Mild steel is what most factory exhausts are made of, and it’s one of the reasons why your stock exhaust system is robbing you of horsepower and torque. Aftermarket systems, on the other hand, are made with superior-quality steel that performs well in all types of climates and can withstand heat without cracking. The most common types of steel, as aforementioned, are aluminised, T304 or T409 stainless steel. Aluminised steel is lightweight, whereas T304 and T409 are heavier but far more durable and corrosion-resistant. However, for many people, completely replacing the exhaust system just because your current one is overheating is an expensive and complicated solution, which is why many people are buying exhaust heat wrap instead.
Exhaust heat wrap is one of the most popular car exhaust accessories whose purpose is to insulate your exhaust extractors (manifolds or headers), which helps move the heat quicker through the exhaust system and reduces the amount of radiant heat that’s the main component-killer. Exhaust heat wraps do this through two basic principles, the first of which is insulation and acts like a coat, helping contain the heat inside the tubes. By using a base of fiberglass weave combined with proprietary materials, these car exhaust accessories can reduce the temperature under your hood by half. And when you take into account that for every degree the temperature drops, the performance of the engine can increase by about 1%, this can be one of the best performance upgrades on a budget.

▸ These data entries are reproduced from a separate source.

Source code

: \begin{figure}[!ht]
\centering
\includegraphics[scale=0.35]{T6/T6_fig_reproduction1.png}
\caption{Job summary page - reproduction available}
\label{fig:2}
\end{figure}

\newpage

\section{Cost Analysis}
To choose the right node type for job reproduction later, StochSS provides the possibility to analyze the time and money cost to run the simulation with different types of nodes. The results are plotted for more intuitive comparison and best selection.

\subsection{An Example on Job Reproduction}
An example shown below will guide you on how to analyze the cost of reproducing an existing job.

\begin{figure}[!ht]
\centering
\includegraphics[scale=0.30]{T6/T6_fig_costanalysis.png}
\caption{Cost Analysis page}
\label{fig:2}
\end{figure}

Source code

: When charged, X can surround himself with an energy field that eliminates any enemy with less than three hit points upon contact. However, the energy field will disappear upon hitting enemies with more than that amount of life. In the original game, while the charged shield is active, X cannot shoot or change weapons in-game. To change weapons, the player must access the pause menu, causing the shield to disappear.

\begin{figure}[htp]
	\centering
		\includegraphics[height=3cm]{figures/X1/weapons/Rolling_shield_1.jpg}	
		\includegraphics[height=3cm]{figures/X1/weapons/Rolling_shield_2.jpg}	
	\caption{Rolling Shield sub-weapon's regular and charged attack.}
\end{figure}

The second principle of reducing the heat is by the thermodynamics of gasses. As you may already know, hot gases move significantly faster than cold gases, and by keeping the heat inside the pipes, the exhaust gases move from the engine through the system and out the exhaust tip much faster. As a result, your engine can draw more air and fuel into the combustion chamber for the following charge. This is also known as scavenging and increasing this value will lead to more power. So adding these car exhaust accessories sounds like the easiest, most affordable solution to more power, right? Well, yes, if it weren’t for the fact that they’re kind of difficult to install, especially around the tight bends. However, there are a couple of tips and tricks that can make the process easier.

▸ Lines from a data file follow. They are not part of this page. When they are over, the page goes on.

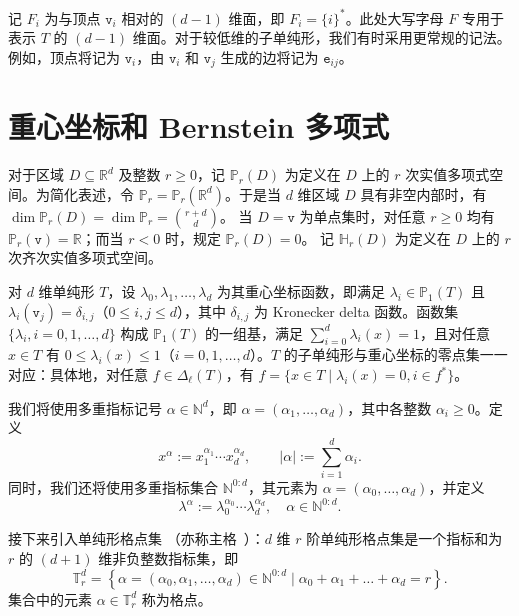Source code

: 记 $F_{i}$ 为与顶点 $\texttt{v}_i$ 相对的 $(d-1)$ 维面，即 $F_i = \{i\}^*$。此处大写字母 $F$ 专用于表示 $T$ 的 $(d-1)$ 维面。对于较低维的子单纯形，我们有时采用更常规的记法。例如，顶点将记为 $\texttt{v}_i$，由 $\texttt{v}_i$ 和 $\texttt{v}_j$ 生成的边将记为 $\texttt{e}_{ij}$。






\section{重心坐标和 Bernstein 多项式}
对于区域 $D \subseteq \mathbb{R}^{d}$ 及整数 $r \geqslant 0$，记 $\mathbb{P}_{r}(D)$ 为定义在 $D$ 上的 $r$ 次实值多项式空间。为简化表述，令 $\mathbb{P}_{r}=\mathbb{P}_{r}\left(\mathbb{R}^{d}\right)$。于是当 $d$ 维区域 $D$ 具有非空内部时，有 $\operatorname{dim} \mathbb{P}_{r}(D)=\operatorname{dim} \mathbb{P}_{r}=\displaystyle{r+d \choose d}$。
当 $D = {\texttt{v}}$ 为单点集时，对任意 $r \geqslant 0$ 均有 $\mathbb{P}_{r}(\texttt{v})=\mathbb{R}$；而当 $r<0$ 时，规定 $\mathbb{P}_{r}(D)= {0}$。
记 $\mathbb{H}_{r}(D)$ 为定义在 $D$ 上的 $r$ 次齐次实值多项式空间。

对 $d$ 维单纯形 $T$，设 $\lambda_{0}, \lambda_{1}, \ldots, \lambda_{d}$ 为其重心坐标函数，即满足 $\lambda_{i} \in \mathbb{P}_{1}(T)$ 且 $\lambda_{i}\left(\texttt{v}_j\right)=\delta_{i,j}$（$0 \leqslant i, j \leqslant d$），其中 $\delta_{i,j}$ 为 Kronecker delta 函数。函数集 $\{\lambda_{i}, i=0,1,\ldots, d\}$ 构成 $\mathbb{P}_{1}(T)$ 的一组基，满足 $\sum_{i=0}^d\lambda_i (x)= 1$，且对任意 $x\in T$ 有 $0\leq \lambda_i(x)\leq 1$（$i=0,1,\ldots,d$）。$T$ 的子单纯形与重心坐标的零点集一一对应：具体地，对任意 $f\in \Delta_{\ell}(T)$，有 $f = \{x\in T\mid \lambda_i(x) = 0, i\in f^*\}$。

我们将使用多重指标记号 $\alpha \in \mathbb{N}^{d}$，即 $\alpha=(\alpha_1, \dots, \alpha_d)$，其中各整数 $\alpha_i \ge 0$。定义
\[
x^\alpha := x_1^{\alpha_1} \cdots x_d^{\alpha_d}, \qquad |\alpha| := \sum_{i=1}^d \alpha_i.
\]
同时，我们还将使用多重指标集合 $\mathbb{N}^{0:d}$，其元素为 $\alpha = (\alpha_0, \dots, \alpha_d)$，并定义
\[
\lambda^\alpha := \lambda_0^{\alpha_0} \cdots \lambda_d^{\alpha_d}, \quad \alpha \in \mathbb{N}^{0:d}.
\]

接下来引入单纯形格点集 \cite{ChenHuang2024,ChenHuang2021Cmgeodecomp}（亦称主格~\cite{Nicolaides1973}）：$d$ 维 $r$ 阶单纯形格点集是一个指标和为 $r$ 的 $(d+1)$ 维非负整数指标集，即
\[
\mathbb T^{d}_r = \left \{ \alpha = (\alpha_0, \alpha_1, \ldots, \alpha_d)\in\mathbb N^{0:d} \mid \alpha_0 + \alpha_1 + \ldots + \alpha_d = r \right \}.
\]
集合中的元素 $\alpha \in \mathbb{T}^d_r$ 称为格点。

Exhaust wraps can loosen up a bit by putting them in some water. You can either soak the wrap and water or use a squirt bottle, then squeeze the excess water. This process will help the wrap stick to itself better, and when it dries up, it will hold its shape slightly better. And while you can install the exhaust wraps alone, having a set of extra hands can be very helpful. Wrapping the large, simple pipes is relatively easy, but when the time comes to wrap the headers, you could use some help. There are intersecting pipes and tight bends around the headers, which makes the job tricky. That being said, one person can hold the headers while the other pulls and stretches the exhaust wrap around the pipes.
As briefly aforementioned, wrapping intersections of pipes that are difficult to wrap with a single piece of exhaust wrap will need to be temporarily taped. Start by wrapping each small tube, then wrap the larger tube to incorporate the wrap over the smaller tubes. The tape will help keep the wrap secure until you’re done with the overwrap. Right before you overwrap the joint, remove the tape. In order to secure exhaust wrap, you’ll also need stainless steel ties which aren’t cheap and are non-removable. The first header is generally good practice for the second one, which is where you might have to find a better method. That being said, it’s suggested that you don’t secure the first piece with the ties until you’ve done the second header, as you may decide to re-wrap the first header. Keep in mind that exhaust wraps add thickness to your pipes, so if your vehicle has tight clearance, you should check the fit of the parts before securing the ties. Sometimes, you might have to re-wrap to gain the right clearance.